Collected data

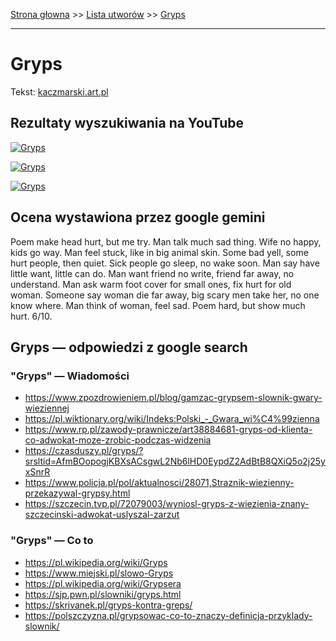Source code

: [Strona głowna](../index.md) >> [Lista utworów](../list.md) >> [Gryps](163.md)

---

# Gryps

Tekst: [kaczmarski.art.pl](https://www.kaczmarski.art.pl/tworczosc/wiersze/gryps/)

## Rezultaty wyszukiwania na YouTube

[![Gryps](http://img.youtube.com/vi/Cb14EgyAyr8/0.jpg)](https://www.youtube.com/watch?v=Cb14EgyAyr8 "Jacek Kaczmarski - Przyczynek do legendy o Św. Jerzym - YouTube")

[![Gryps](http://img.youtube.com/vi/guMyd5c59WY/0.jpg)](https://www.youtube.com/watch?v=guMyd5c59WY "Epitafium dla W.W. DOBRA JAKOŚĆ  - Jacek Kaczmarski - YouTube")

[![Gryps](http://img.youtube.com/vi/9p2VEg2nHx4/0.jpg)](https://www.youtube.com/watch?v=9p2VEg2nHx4 "Jacek Kaczmarski - Scena to Dziwna... - Wojna postu z karnawałem - YouTube")

## Ocena wystawiona przez google gemini

Poem make head hurt, but me try. Man talk much sad thing. Wife no happy, kids go way. Man feel stuck, like in big animal skin. Some bad yell, some hurt people, then quiet. Sick people go sleep, no wake soon. Man say have little want, little can do. Man want friend no write, friend far away, no understand. Man ask warm foot cover for small ones, fix hurt for old woman. Someone say woman die far away, big scary men take her, no one know where. Man think of woman, feel sad. Poem hard, but show much hurt. 6/10.


## Gryps — odpowiedzi z google search

### "Gryps" — Wiadomości

 - <https://www.zpozdrowieniem.pl/blog/gamzac-grypsem-slownik-gwary-wieziennej>
 - <https://pl.wiktionary.org/wiki/Indeks:Polski_-_Gwara_wi%C4%99zienna>
 - <https://www.rp.pl/zawody-prawnicze/art38884681-gryps-od-klienta-co-adwokat-moze-zrobic-podczas-widzenia>
 - <https://czasduszy.pl/gryps/?srsltid=AfmBOopogjKBXsACsgwL2Nb6lHD0EypdZ2AdBtB8QXiQ5o2j25yxSnrR>
 - <https://www.policja.pl/pol/aktualnosci/28071,Straznik-wiezienny-przekazywal-grypsy.html>
 - <https://szczecin.tvp.pl/72079003/wyniosl-gryps-z-wiezienia-znany-szczecinski-adwokat-uslyszal-zarzut>

### "Gryps" — Co to

 - <https://pl.wikipedia.org/wiki/Gryps>
 - <https://www.miejski.pl/slowo-Gryps>
 - <https://pl.wikipedia.org/wiki/Grypsera>
 - <https://sjp.pwn.pl/slowniki/gryps.html>
 - <https://skrivanek.pl/gryps-kontra-greps/>
 - <https://polszczyzna.pl/grypsowac-co-to-znaczy-definicja-przyklady-slownik/>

- WHAT YOU NEED TO DO -
All lines above that contain the word "YouTube" are to be copied.

- SOLUTION BELOW -
## Rezultaty wyszukiwania na YouTube
[![Gryps](http://img.youtube.com/vi/Cb14EgyAyr8/0.jpg)](https://www.youtube.com/watch?v=Cb14EgyAyr8 "Jacek Kaczmarski - Przyczynek do legendy o Św. Jerzym - YouTube")
[![Gryps](http://img.youtube.com/vi/guMyd5c59WY/0.jpg)](https://www.youtube.com/watch?v=guMyd5c59WY "Epitafium dla W.W. DOBRA JAKOŚĆ  - Jacek Kaczmarski - YouTube")
[![Gryps](http://img.youtube.com/vi/9p2VEg2nHx4/0.jpg)](https://www.youtube.com/watch?v=9p2VEg2nHx4 "Jacek Kaczmarski - Scena to Dziwna... - Wojna postu z karnawałem - YouTube")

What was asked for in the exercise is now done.